:: Exercise objective ::
Copy out each line of the entries below in which the string "lgname" appears.
________________________
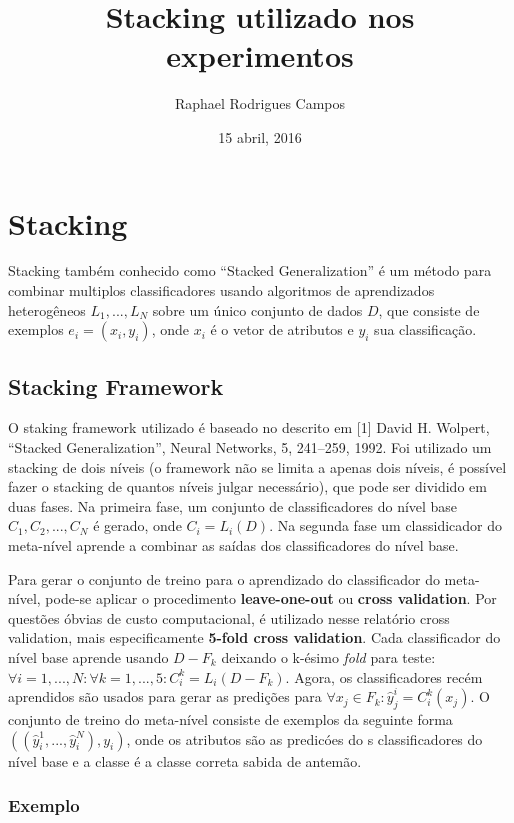 \documentclass[]{article}
\title{Stacking utilizado nos experimentos}
\author{Raphael Rodrigues Campos}
\date{15 abril, 2016}
\begin{document}
\maketitle


\section{Stacking}\label{stacking}

Stacking também conhecido como ``Stacked Generalization'' é um método
para combinar multiplos classificadores usando algoritmos de
aprendizados heterogêneos \(L_1, ..., L_N\) sobre um único conjunto de
dados \(D\), que consiste de exemplos \(e_i = (x_i, y_i)\), onde \(x_i\)
é o vetor de atributos e \(y_i\) sua classificação.

\subsection{Stacking Framework}\label{stacking-framework}

O staking framework utilizado é baseado no descrito em {[}1{]} David H.
Wolpert, ``Stacked Generalization'', Neural Networks, 5, 241--259, 1992.
Foi utilizado um stacking de dois níveis (o framework não se limita a
apenas dois níveis, é possível fazer o stacking de quantos níveis julgar
necessário), que pode ser dividido em duas fases. Na primeira fase, um
conjunto de classificadores do nível base \(C_1, C_2, ..., C_N\) é
gerado, onde \(C_i = L_i(D)\). Na segunda fase um classidicador do
meta-nível aprende a combinar as saídas dos classificadores do nível
base.

Para gerar o conjunto de treino para o aprendizado do classificador do
meta-nível, pode-se aplicar o procedimento \textbf{leave-one-out} ou
\textbf{cross validation}. Por questões óbvias de custo computacional, é
utilizado nesse relatório cross validation, mais especificamente
\textbf{5-fold cross validation}. Cada classificador do nível base
aprende usando \(D - F_k\) deixando o k-ésimo \emph{fold} para teste:
\(\forall i = 1,...,N : \forall k = 1,...,5 : C^{k}_i = L_i(D-F_k)\).
Agora, os classificadores recém aprendidos são usados para gerar as
predições para \(\forall x_j \in F_k:\hat{y}_j^i=C^k_i(x_j)\). O
conjunto de treino do meta-nível consiste de exemplos da seguinte forma
\(((\hat{y}_i^1,..., \hat{y}_i^N), y_i)\), onde os atributos são as
predicóes do s classificadores do nível base e a classe é a classe
correta sabida de antemão.

\subsubsection{Exemplo}\label{exemplo}
\end{document}
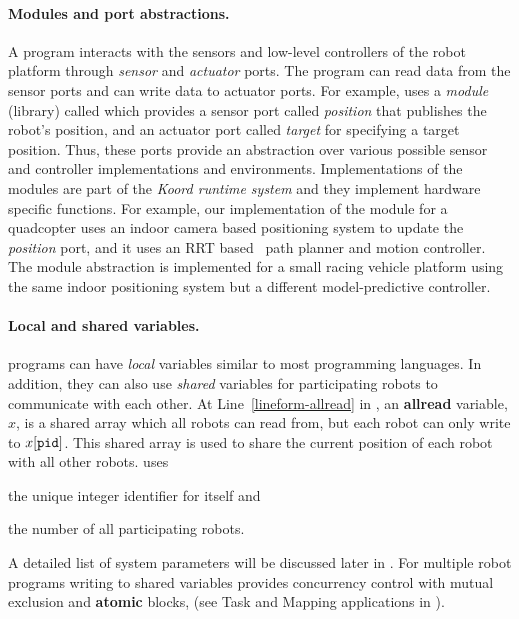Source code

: \paragraph{Modules and port abstractions.}
A \lgname program interacts with the sensors and low-level controllers of the robot platform through \emph{sensor} and \emph{actuator} ports.
%
%
The program can read data from the sensor ports and can write data to actuator ports.
%
For example, \LineForm uses a \emph{module} (library) called \Motion which provides a sensor port called \emph{position} that publishes the robot's position, and an actuator port called \emph{target} for specifying a target position.
%
Thus, these  ports provide an abstraction over various possible sensor and controller implementations and environments.
%
Implementations of the modules are part of the {\em Koord runtime system\/} and they implement hardware specific functions.
For example, our implementation of the \Motion module for a quadcopter uses an indoor camera based positioning system to update the \emph{position} port,
and it uses an RRT based~\cite{lavalle1998rapidly} path planner and motion controller.
%
The \Motion module abstraction is implemented for a small racing vehicle platform using the same indoor positioning system but a different model-predictive controller.


%
%

\paragraph{Local and shared variables.}
\lgname programs can have  \emph{local} variables similar to most programming languages.
In addition, they can also use \emph{shared} variables for participating robots to communicate with each other.
At Line~\ref{lineform-allread} in ,
an \textbf{allread} variable, $x$, is a shared array which all robots can read from,
but each robot \myuin can only write to $x[\texttt{pid}]$.
This shared array is used to share the current position of each robot with all other robots.
\LineForm uses
\begin{inparaenum}[(a)]
    \item the unique integer identifier \myuin for itself and
    \item the number \NMAX of all participating robots.
\end{inparaenum}
A detailed list of system parameters will be discussed later in .
For multiple robot programs writing to shared variables
\lgname provides concurrency control with mutual exclusion and \textbf{atomic} blocks,
(see \textsf{Task} and \textsf{Mapping} applications in ).


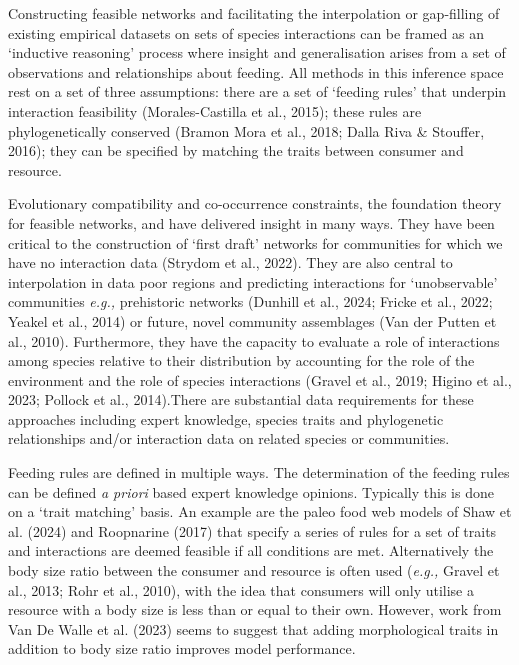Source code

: \documentclass[
]{article}
\begin{document}
Constructing feasible networks and facilitating the interpolation or
gap-filling of existing empirical datasets on sets of species
interactions can be framed as an `inductive reasoning' process where
insight and generalisation arises from a set of observations and
relationships about feeding. All methods in this inference space rest on
a set of three assumptions: there are a set of `feeding rules' that
underpin interaction feasibility (Morales-Castilla et al., 2015); these
rules are phylogenetically conserved (Bramon Mora et al., 2018; Dalla
Riva \& Stouffer, 2016); they can be specified by matching the traits
between consumer and resource.

Evolutionary compatibility and co-occurrence constraints, the foundation
theory for feasible networks, and have delivered insight in many ways.
They have been critical to the construction of `first draft' networks
for communities for which we have no interaction data (Strydom et al.,
2022). They are also central to interpolation in data poor regions and
predicting interactions for `unobservable' communities \emph{e.g.,}
prehistoric networks (Dunhill et al., 2024; Fricke et al., 2022; Yeakel
et al., 2014) or future, novel community assemblages (Van der Putten et
al., 2010). Furthermore, they have the capacity to evaluate a role of
interactions among species relative to their distribution by accounting
for the role of the environment and the role of species interactions
(Gravel et al., 2019; Higino et al., 2023; Pollock et al., 2014).There
are substantial data requirements for these approaches including expert
knowledge, species traits and phylogenetic relationships and/or
interaction data on related species or communities.

Feeding rules are defined in multiple ways. The determination of the
feeding rules can be defined \emph{a priori} based expert knowledge
opinions. Typically this is done on a `trait matching' basis. An example
are the paleo food web models of Shaw et al. (2024) and Roopnarine
(2017) that specify a series of rules for a set of traits and
interactions are deemed feasible if all conditions are met.
Alternatively the body size ratio between the consumer and resource is
often used (\emph{e.g.,} Gravel et al., 2013; Rohr et al., 2010), with
the idea that consumers will only utilise a resource with a body size is
less than or equal to their own. However, work from Van De Walle et al.
(2023) seems to suggest that adding morphological traits in addition to
body size ratio improves model performance.
\end{document}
________________________
:: Response below ::
A \lgname program interacts with the sensors and low-level controllers of the robot platform through \emph{sensor} and \emph{actuator} ports.
\lgname programs can have  \emph{local} variables similar to most programming languages.
\lgname provides concurrency control with mutual exclusion and \textbf{atomic} blocks,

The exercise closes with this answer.